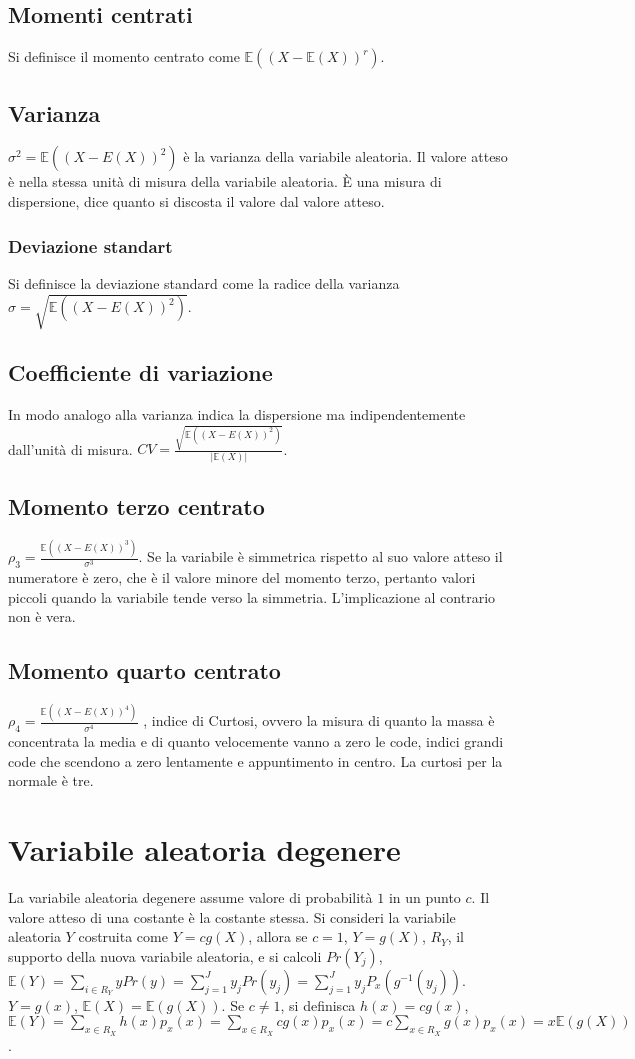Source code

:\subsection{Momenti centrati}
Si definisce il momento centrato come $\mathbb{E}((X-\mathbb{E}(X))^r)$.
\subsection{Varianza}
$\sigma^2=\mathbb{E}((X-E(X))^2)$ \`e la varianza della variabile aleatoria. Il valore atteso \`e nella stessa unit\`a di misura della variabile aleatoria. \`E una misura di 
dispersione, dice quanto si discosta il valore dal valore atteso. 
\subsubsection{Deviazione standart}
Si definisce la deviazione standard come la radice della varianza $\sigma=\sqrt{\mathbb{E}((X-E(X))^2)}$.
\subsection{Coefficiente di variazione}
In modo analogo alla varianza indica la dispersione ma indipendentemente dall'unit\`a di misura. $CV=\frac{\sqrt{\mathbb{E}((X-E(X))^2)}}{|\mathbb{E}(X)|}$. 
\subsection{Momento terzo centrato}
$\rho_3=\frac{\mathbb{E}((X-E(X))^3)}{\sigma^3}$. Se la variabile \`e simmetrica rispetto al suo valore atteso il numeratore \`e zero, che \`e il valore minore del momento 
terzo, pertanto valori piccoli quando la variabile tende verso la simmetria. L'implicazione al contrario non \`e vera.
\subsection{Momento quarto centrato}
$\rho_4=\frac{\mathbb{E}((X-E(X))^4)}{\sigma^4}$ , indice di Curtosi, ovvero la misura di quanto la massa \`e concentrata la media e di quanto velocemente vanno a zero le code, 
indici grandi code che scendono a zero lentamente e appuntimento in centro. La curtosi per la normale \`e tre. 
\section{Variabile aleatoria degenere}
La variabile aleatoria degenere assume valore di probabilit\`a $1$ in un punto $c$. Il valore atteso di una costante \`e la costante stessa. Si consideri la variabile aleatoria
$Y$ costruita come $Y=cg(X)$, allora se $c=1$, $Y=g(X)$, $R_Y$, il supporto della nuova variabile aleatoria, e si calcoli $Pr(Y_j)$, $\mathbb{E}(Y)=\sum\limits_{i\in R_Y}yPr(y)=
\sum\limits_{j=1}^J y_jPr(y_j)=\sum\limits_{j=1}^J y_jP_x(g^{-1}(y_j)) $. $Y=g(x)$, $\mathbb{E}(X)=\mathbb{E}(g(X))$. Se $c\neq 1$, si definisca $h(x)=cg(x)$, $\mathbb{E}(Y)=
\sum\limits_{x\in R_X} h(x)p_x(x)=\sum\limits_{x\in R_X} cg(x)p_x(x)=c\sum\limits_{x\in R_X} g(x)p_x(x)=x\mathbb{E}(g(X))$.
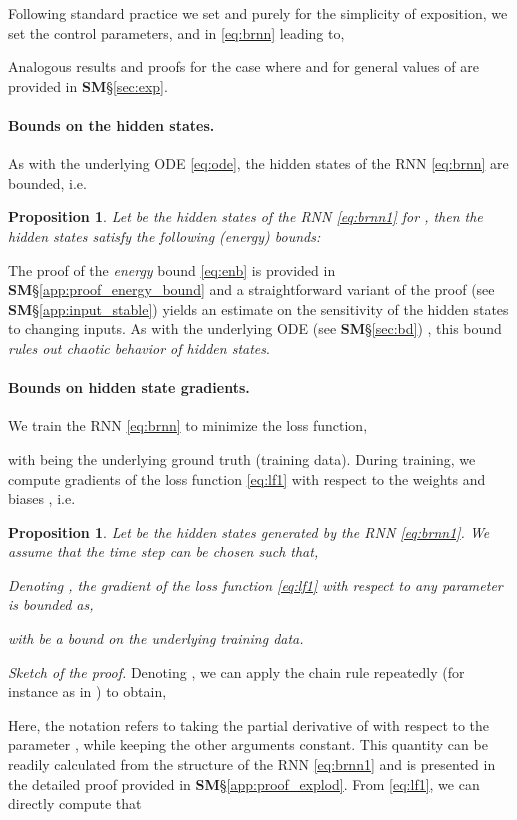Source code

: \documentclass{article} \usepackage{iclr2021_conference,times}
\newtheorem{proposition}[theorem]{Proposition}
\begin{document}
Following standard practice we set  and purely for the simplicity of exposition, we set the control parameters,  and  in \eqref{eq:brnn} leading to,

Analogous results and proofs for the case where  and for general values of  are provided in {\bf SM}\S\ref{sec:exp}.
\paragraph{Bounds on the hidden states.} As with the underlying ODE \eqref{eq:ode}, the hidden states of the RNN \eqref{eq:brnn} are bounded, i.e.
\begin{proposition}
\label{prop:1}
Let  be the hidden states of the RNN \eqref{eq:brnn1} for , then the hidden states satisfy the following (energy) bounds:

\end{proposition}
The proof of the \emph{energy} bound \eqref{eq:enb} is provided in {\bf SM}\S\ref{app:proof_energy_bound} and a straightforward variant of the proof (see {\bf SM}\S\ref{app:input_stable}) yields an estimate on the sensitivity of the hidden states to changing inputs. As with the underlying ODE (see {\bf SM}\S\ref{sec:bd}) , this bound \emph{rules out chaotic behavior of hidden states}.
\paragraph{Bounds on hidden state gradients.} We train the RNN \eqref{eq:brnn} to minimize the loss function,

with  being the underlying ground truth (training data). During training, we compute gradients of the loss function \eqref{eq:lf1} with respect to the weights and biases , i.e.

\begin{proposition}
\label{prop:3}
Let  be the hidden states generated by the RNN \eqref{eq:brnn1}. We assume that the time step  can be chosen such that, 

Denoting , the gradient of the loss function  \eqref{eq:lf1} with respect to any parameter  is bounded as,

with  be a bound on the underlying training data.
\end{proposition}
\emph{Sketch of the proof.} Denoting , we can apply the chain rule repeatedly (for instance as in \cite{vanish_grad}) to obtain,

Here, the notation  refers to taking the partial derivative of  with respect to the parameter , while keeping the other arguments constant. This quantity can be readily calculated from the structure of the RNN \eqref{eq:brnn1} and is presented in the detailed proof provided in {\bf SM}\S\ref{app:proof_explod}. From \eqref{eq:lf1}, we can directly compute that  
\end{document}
----------------------------------------
TASK TO COMPLETE => Set down the material above exactly as written, but not the pictures.

ANSWER TO THE PROBLEM =>
Source code

:\subsection{Momenti centrati}
Si definisce il momento centrato come $\mathbb{E}((X-\mathbb{E}(X))^r)$.
\subsection{Varianza}
$\sigma^2=\mathbb{E}((X-E(X))^2)$ \`e la varianza della variabile aleatoria. Il valore atteso \`e nella stessa unit\`a di misura della variabile aleatoria. \`E una misura di 
dispersione, dice quanto si discosta il valore dal valore atteso. 
\subsubsection{Deviazione standart}
Si definisce la deviazione standard come la radice della varianza $\sigma=\sqrt{\mathbb{E}((X-E(X))^2)}$.
\subsection{Coefficiente di variazione}
In modo analogo alla varianza indica la dispersione ma indipendentemente dall'unit\`a di misura. $CV=\frac{\sqrt{\mathbb{E}((X-E(X))^2)}}{|\mathbb{E}(X)|}$. 
\subsection{Momento terzo centrato}
$\rho_3=\frac{\mathbb{E}((X-E(X))^3)}{\sigma^3}$. Se la variabile \`e simmetrica rispetto al suo valore atteso il numeratore \`e zero, che \`e il valore minore del momento 
terzo, pertanto valori piccoli quando la variabile tende verso la simmetria. L'implicazione al contrario non \`e vera.
\subsection{Momento quarto centrato}
$\rho_4=\frac{\mathbb{E}((X-E(X))^4)}{\sigma^4}$ , indice di Curtosi, ovvero la misura di quanto la massa \`e concentrata la media e di quanto velocemente vanno a zero le code, 
indici grandi code che scendono a zero lentamente e appuntimento in centro. La curtosi per la normale \`e tre. 
\section{Variabile aleatoria degenere}
La variabile aleatoria degenere assume valore di probabilit\`a $1$ in un punto $c$. Il valore atteso di una costante \`e la costante stessa. Si consideri la variabile aleatoria
$Y$ costruita come $Y=cg(X)$, allora se $c=1$, $Y=g(X)$, $R_Y$, il supporto della nuova variabile aleatoria, e si calcoli $Pr(Y_j)$, $\mathbb{E}(Y)=\sum\limits_{i\in R_Y}yPr(y)=
\sum\limits_{j=1}^J y_jPr(y_j)=\sum\limits_{j=1}^J y_jP_x(g^{-1}(y_j)) $. $Y=g(x)$, $\mathbb{E}(X)=\mathbb{E}(g(X))$. Se $c\neq 1$, si definisca $h(x)=cg(x)$, $\mathbb{E}(Y)=
\sum\limits_{x\in R_X} h(x)p_x(x)=\sum\limits_{x\in R_X} cg(x)p_x(x)=c\sum\limits_{x\in R_X} g(x)p_x(x)=x\mathbb{E}(g(X))$.
Source code

: \documentclass{article} \usepackage{iclr2021_conference,times}
\newtheorem{proposition}[theorem]{Proposition}
\begin{document}
Following standard practice we set  and purely for the simplicity of exposition, we set the control parameters,  and  in \eqref{eq:brnn} leading to,

Analogous results and proofs for the case where  and for general values of  are provided in {\bf SM}\S\ref{sec:exp}.
\paragraph{Bounds on the hidden states.} As with the underlying ODE \eqref{eq:ode}, the hidden states of the RNN \eqref{eq:brnn} are bounded, i.e.
\begin{proposition}
\label{prop:1}
Let  be the hidden states of the RNN \eqref{eq:brnn1} for , then the hidden states satisfy the following (energy) bounds:

\end{proposition}
The proof of the \emph{energy} bound \eqref{eq:enb} is provided in {\bf SM}\S\ref{app:proof_energy_bound} and a straightforward variant of the proof (see {\bf SM}\S\ref{app:input_stable}) yields an estimate on the sensitivity of the hidden states to changing inputs. As with the underlying ODE (see {\bf SM}\S\ref{sec:bd}) , this bound \emph{rules out chaotic behavior of hidden states}.
\paragraph{Bounds on hidden state gradients.} We train the RNN \eqref{eq:brnn} to minimize the loss function,

with  being the underlying ground truth (training data). During training, we compute gradients of the loss function \eqref{eq:lf1} with respect to the weights and biases , i.e.

\begin{proposition}
\label{prop:3}
Let  be the hidden states generated by the RNN \eqref{eq:brnn1}. We assume that the time step  can be chosen such that, 

Denoting , the gradient of the loss function  \eqref{eq:lf1} with respect to any parameter  is bounded as,

with  be a bound on the underlying training data.
\end{proposition}
\emph{Sketch of the proof.} Denoting , we can apply the chain rule repeatedly (for instance as in \cite{vanish_grad}) to obtain,

Here, the notation  refers to taking the partial derivative of  with respect to the parameter , while keeping the other arguments constant. This quantity can be readily calculated from the structure of the RNN \eqref{eq:brnn1} and is presented in the detailed proof provided in {\bf SM}\S\ref{app:proof_explod}. From \eqref{eq:lf1}, we can directly compute that  
\end{document}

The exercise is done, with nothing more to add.